- Exercise -
Wherever a line of the records contains "with", copy that line.

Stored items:
-.-.-
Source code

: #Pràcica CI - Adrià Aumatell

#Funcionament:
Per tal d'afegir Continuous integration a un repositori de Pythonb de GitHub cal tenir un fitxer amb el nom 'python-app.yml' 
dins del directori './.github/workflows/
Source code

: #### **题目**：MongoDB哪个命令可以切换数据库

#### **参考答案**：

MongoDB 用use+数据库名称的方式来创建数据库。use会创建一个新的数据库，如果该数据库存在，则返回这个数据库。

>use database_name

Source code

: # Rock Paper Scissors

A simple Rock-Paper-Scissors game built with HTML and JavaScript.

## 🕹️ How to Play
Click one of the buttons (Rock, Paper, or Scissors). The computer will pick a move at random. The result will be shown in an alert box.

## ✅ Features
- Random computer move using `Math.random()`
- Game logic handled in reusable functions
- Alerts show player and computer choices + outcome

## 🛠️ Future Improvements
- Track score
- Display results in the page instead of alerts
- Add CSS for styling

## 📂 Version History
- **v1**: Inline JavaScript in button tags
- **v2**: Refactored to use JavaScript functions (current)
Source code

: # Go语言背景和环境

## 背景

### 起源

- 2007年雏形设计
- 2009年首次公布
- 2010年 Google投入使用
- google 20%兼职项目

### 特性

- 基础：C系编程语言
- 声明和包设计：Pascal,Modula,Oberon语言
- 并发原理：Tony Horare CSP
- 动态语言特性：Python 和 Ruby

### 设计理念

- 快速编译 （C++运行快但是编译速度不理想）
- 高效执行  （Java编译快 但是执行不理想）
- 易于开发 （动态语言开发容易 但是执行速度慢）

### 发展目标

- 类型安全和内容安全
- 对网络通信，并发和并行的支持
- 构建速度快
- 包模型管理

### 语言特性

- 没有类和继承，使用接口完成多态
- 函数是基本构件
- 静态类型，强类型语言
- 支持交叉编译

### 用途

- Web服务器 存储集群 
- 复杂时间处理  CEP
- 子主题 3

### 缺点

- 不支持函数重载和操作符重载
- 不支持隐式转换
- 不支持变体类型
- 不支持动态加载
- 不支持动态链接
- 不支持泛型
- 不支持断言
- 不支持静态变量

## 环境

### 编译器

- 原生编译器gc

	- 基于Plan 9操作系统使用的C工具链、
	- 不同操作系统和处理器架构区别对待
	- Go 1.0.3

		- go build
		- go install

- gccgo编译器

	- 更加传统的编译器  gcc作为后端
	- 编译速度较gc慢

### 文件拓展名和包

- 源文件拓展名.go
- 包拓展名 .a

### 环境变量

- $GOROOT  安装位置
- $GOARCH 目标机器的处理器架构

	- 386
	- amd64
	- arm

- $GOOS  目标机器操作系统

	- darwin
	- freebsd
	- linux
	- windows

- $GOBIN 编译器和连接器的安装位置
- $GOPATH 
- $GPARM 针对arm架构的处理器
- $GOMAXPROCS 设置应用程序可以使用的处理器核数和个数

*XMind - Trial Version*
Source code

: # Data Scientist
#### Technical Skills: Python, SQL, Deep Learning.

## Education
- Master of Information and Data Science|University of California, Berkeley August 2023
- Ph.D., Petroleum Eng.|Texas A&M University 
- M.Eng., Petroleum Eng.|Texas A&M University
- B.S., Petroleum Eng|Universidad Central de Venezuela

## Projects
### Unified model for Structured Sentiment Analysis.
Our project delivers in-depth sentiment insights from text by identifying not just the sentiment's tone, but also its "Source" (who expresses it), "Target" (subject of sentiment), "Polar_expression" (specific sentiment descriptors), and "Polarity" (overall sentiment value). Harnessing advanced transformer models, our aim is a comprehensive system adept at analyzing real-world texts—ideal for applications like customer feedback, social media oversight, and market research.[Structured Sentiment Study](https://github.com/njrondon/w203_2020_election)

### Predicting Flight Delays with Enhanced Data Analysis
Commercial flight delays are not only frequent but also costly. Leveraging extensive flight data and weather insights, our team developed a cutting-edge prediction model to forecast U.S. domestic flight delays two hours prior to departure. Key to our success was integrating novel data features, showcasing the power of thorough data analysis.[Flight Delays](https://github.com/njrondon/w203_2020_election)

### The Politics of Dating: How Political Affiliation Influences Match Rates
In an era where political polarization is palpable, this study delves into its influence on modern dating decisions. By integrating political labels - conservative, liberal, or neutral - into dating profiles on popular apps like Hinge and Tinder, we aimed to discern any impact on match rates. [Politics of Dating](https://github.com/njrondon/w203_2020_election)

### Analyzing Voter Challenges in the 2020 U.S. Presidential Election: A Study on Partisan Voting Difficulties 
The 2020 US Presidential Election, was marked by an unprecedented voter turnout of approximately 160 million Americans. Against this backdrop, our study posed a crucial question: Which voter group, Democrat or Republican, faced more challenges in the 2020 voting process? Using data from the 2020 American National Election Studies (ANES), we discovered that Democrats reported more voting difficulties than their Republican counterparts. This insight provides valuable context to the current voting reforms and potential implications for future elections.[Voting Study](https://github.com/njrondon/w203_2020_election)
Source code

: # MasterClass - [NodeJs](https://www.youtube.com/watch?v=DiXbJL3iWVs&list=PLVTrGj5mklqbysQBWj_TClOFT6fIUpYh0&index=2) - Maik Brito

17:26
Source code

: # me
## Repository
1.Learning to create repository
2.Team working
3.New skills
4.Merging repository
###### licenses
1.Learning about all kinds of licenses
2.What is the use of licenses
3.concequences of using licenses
-.-.-
- Answer to this task -
A simple Rock-Paper-Scissors game built with HTML and JavaScript.
### Predicting Flight Delays with Enhanced Data Analysis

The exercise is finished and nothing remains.